Ecosyste.ms: Awesome
An open API service indexing awesome lists of open source software.
https://github.com/cloudprivacylabs/json2rdf
Layered schema approach for converting JSON data into RDF
https://github.com/cloudprivacylabs/json2rdf
go golang json json-schema jsonld rdf
Last synced: about 1 month ago
JSON representation
Layered schema approach for converting JSON data into RDF
- Host: GitHub
- URL: https://github.com/cloudprivacylabs/json2rdf
- Owner: cloudprivacylabs
- License: apache-2.0
- Created: 2023-06-22T04:49:41.000Z (over 1 year ago)
- Default Branch: main
- Last Pushed: 2023-07-26T15:24:55.000Z (over 1 year ago)
- Last Synced: 2024-06-21T19:56:54.333Z (6 months ago)

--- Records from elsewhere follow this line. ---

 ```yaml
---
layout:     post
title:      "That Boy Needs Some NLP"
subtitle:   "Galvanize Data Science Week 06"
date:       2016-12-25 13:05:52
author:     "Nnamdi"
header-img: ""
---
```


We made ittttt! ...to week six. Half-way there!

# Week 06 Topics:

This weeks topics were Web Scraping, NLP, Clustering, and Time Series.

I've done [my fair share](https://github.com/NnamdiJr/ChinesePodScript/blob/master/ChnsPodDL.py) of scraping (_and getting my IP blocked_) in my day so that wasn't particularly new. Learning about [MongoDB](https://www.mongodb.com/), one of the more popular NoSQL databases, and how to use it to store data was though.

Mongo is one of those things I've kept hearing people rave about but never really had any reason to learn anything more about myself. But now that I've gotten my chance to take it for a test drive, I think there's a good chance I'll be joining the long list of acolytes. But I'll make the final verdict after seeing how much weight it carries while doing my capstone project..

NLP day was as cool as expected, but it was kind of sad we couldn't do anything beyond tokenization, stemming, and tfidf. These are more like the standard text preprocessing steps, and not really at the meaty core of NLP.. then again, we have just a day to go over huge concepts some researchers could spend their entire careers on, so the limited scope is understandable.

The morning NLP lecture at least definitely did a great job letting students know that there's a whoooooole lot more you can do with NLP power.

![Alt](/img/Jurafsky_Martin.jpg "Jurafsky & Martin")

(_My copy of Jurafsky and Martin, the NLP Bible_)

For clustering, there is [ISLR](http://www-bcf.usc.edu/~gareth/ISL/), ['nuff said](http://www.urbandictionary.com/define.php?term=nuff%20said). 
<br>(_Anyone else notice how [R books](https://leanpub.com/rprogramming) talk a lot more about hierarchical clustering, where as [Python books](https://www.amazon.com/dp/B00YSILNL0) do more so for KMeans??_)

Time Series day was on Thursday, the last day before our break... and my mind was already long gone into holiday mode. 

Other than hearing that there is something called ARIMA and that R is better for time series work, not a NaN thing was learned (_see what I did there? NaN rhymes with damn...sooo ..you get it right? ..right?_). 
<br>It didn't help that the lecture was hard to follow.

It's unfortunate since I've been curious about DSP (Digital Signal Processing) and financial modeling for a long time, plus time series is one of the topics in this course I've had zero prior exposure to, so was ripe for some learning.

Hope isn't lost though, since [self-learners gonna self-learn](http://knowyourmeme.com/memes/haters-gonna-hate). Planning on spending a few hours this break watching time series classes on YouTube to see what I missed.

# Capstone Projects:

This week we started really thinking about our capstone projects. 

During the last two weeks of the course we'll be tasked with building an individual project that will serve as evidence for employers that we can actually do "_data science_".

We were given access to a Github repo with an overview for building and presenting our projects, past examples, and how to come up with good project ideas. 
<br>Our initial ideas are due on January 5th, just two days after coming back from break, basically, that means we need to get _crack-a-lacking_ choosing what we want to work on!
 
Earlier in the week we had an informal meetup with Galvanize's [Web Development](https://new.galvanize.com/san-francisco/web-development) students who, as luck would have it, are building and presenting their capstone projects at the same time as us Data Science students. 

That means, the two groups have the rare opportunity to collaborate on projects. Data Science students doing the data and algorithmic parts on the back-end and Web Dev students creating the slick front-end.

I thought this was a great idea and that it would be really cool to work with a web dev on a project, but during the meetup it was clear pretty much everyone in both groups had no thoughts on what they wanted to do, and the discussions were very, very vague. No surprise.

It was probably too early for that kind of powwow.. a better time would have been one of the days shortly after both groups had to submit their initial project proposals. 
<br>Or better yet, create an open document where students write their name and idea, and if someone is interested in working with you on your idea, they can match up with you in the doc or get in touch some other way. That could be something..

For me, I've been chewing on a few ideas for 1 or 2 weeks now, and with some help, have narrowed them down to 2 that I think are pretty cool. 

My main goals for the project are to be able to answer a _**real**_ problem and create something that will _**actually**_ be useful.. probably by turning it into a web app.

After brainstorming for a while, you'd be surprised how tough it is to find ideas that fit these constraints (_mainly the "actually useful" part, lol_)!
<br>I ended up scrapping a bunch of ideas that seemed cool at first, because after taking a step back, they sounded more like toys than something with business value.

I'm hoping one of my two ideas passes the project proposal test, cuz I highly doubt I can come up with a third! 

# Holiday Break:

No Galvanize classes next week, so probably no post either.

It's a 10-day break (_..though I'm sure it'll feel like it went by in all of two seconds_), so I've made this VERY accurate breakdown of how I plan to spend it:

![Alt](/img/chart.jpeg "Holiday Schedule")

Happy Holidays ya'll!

- Topics: go, golang, json, json-schema, jsonld, rdf
- Language: Go
- Homepage:
- Size: 990 KB
- Stars: 5
- Watchers: 1
- Forks: 0
- Open Issues: 0
-
Metadata Files:
- Readme: README.md
- License: LICENSE
Awesome Lists containing this project
README
# json2rdf - JSON-LD vs. Layered Schemas
Layered JSON schemas can be used instead of JSON-LD to translate JSON
documents to knowledge graphs (and thus, to RDF). This is a
proof-of-concept showing how that's done.
JSON-LD is a format for encoding linked data. It allows mapping of
JSON properties to a web ontology to enable interoperability between
differents systems. JSON-LD also offers a JSON-based encoding of
knowledge graphs. A JSON-LD document can be translated into RDF and
vice-versa.
A layered JSON schema is simply a JSON schema with additional overlays
that annotate the schema. This annotated schema (the "schema variant")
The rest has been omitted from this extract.